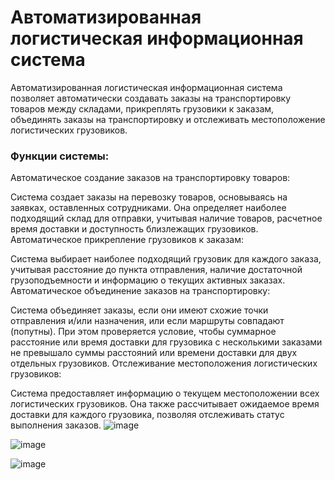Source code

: # Автоматизированная логистическая информационная система
Автоматизированная логистическая информационная система позволяет автоматически создавать заказы на транспортировку товаров между складами, прикреплять грузовики к заказам, объединять заказы на транспортировку и отслеживать местоположение логистических грузовиков.

### Функции системы:
Автоматическое создание заказов на транспортировку товаров:

Система создает заказы на перевозку товаров, основываясь на заявках, оставленных сотрудниками.
Она определяет наиболее подходящий склад для отправки, учитывая наличие товаров, расчетное время доставки и доступность близлежащих грузовиков.
Автоматическое прикрепление грузовиков к заказам:

Система выбирает наиболее подходящий грузовик для каждого заказа, учитывая расстояние до пункта отправления, наличие достаточной грузоподъемности и информацию о текущих активных заказах.
Автоматическое объединение заказов на транспортировку:

Система объединяет заказы, если они имеют схожие точки отправления и/или назначения, или если маршруты совпадают (попутны).
При этом проверяется условие, чтобы суммарное расстояние или время доставки для грузовика с несколькими заказами не превышало суммы расстояний или времени доставки для двух отдельных грузовиков.
Отслеживание местоположения логистических грузовиков:

Система предоставляет информацию о текущем местоположении всех логистических грузовиков.
Она также рассчитывает ожидаемое время доставки для каждого грузовика, позволяя отслеживать статус выполнения заказов.
![image](https://github.com/EvtoButcher/Logistics_Information_System/assets/52111046/40aed726-8847-48f2-af82-2bb97056d7f0)

![image](https://github.com/EvtoButcher/Logistics_Information_System/assets/52111046/d7854db0-816d-48f0-8102-2ad55a764b9a)

![image](https://github.com/EvtoButcher/Logistics_Information_System/assets/52111046/da9418fa-55a1-4419-ac28-e426633ebe9c)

- The task -
The answer must restate every entry word for word, with the pictures left out.

- Problem solution -
Source code

: # Автоматизированная логистическая информационная система
Автоматизированная логистическая информационная система позволяет автоматически создавать заказы на транспортировку товаров между складами, прикреплять грузовики к заказам, объединять заказы на транспортировку и отслеживать местоположение логистических грузовиков.

### Функции системы:
Автоматическое создание заказов на транспортировку товаров:

Система создает заказы на перевозку товаров, основываясь на заявках, оставленных сотрудниками.
Она определяет наиболее подходящий склад для отправки, учитывая наличие товаров, расчетное время доставки и доступность близлежащих грузовиков.
Автоматическое прикрепление грузовиков к заказам:

Система выбирает наиболее подходящий грузовик для каждого заказа, учитывая расстояние до пункта отправления, наличие достаточной грузоподъемности и информацию о текущих активных заказах.
Автоматическое объединение заказов на транспортировку:

Система объединяет заказы, если они имеют схожие точки отправления и/или назначения, или если маршруты совпадают (попутны).
При этом проверяется условие, чтобы суммарное расстояние или время доставки для грузовика с несколькими заказами не превышало суммы расстояний или времени доставки для двух отдельных грузовиков.
Отслеживание местоположения логистических грузовиков:

Система предоставляет информацию о текущем местоположении всех логистических грузовиков.
Она также рассчитывает ожидаемое время доставки для каждого грузовика, позволяя отслеживать статус выполнения заказов.
![image](https://github.com/EvtoButcher/Logistics_Information_System/assets/52111046/40aed726-8847-48f2-af82-2bb97056d7f0)

![image](https://github.com/EvtoButcher/Logistics_Information_System/assets/52111046/d7854db0-816d-48f0-8102-2ad55a764b9a)

![image](https://github.com/EvtoButcher/Logistics_Information_System/assets/52111046/da9418fa-55a1-4419-ac28-e426633ebe9c)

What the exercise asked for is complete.